So I ended up three surgeries and, and four tumors removed and 57 to 77 treatments when you take it all together. The cancer, so I had a surgery in July, August, December of, of 2019. They said, you, you look, you’re looking good. You’re looking good. I’m thinking I’m fine. April of 2020, just, just as the pandemic is starting, I go in for a regular scope and I just kind of flippantly go in like it’s no big deal. It’s just this is routine and they found another tumor. It came back. And so here I was again going in for surgery for which they ended up removing 2 small tumors. And going back through the treatments again, but I spiraled out of control.

I was, I was still trying, I started to try to figure out what’s, why, why am I, why me? I’m not a smoker, not a drinker. I lived a good, good life. Who did I piss off? Who did I wrong? Who did I not return the phone call? I don’t know.
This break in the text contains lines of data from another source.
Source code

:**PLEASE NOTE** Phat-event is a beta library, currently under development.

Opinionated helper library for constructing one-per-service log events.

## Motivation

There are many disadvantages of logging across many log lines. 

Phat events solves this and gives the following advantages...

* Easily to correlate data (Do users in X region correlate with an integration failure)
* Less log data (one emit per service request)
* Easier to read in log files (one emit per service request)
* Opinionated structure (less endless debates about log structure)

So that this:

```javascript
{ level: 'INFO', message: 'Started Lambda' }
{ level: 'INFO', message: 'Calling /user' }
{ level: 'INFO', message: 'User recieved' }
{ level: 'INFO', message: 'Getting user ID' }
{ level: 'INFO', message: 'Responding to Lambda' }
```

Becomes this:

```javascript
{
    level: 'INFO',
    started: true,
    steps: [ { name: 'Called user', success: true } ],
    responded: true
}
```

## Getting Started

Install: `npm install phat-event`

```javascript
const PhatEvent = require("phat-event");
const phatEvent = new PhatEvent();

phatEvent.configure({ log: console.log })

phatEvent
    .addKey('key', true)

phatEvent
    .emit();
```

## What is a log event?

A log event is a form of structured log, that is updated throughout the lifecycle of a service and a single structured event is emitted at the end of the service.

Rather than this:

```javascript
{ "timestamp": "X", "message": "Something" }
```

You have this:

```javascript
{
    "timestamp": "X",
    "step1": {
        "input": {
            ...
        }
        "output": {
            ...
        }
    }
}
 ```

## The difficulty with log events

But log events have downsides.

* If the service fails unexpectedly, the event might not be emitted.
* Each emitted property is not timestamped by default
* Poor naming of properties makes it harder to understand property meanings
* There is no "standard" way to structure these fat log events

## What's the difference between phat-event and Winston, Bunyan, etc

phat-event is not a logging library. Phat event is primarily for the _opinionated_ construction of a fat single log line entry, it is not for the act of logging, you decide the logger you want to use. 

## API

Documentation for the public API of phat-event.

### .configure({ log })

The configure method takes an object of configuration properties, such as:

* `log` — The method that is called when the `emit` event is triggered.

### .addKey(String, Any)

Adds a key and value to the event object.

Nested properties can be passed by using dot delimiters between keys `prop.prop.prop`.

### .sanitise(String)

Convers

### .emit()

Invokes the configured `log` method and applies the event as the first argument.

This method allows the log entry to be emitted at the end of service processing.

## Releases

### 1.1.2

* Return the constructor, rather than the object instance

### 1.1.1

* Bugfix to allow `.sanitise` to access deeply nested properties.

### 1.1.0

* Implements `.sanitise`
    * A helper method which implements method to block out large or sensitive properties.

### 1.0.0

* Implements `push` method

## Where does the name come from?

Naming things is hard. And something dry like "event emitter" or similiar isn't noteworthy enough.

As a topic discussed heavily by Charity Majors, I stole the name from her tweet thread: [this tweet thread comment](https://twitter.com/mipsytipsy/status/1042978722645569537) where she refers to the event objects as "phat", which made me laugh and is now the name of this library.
There had to be a reason that they gave me this. Why I ended up with this cancer and I couldn’t find it. And and I was talking to, well, a dear friend, you know him, James. James. We, we were having a conversation. He says, you’re really having a hard time with this. And I said, yeah. And he said, you know, you’re looking at in your past for the cause of the cancer. I said, yeah. And he says, haven’t found anything. And I said, no, no. He says, he says, I’m just curious. What would you think that the cancer is because of something you did, but what if the cancer was because of something you’re meant to do? What’s the message in that? And I go, and then he asked another question. He said. You struggled with the cancer all the ways possible, except financially. And then the pandemic hits and everyone is struggling financially. If they had done what you did, would they have struggled financially? And they said, no, he said that’s the message, that’s what gave birth to the book.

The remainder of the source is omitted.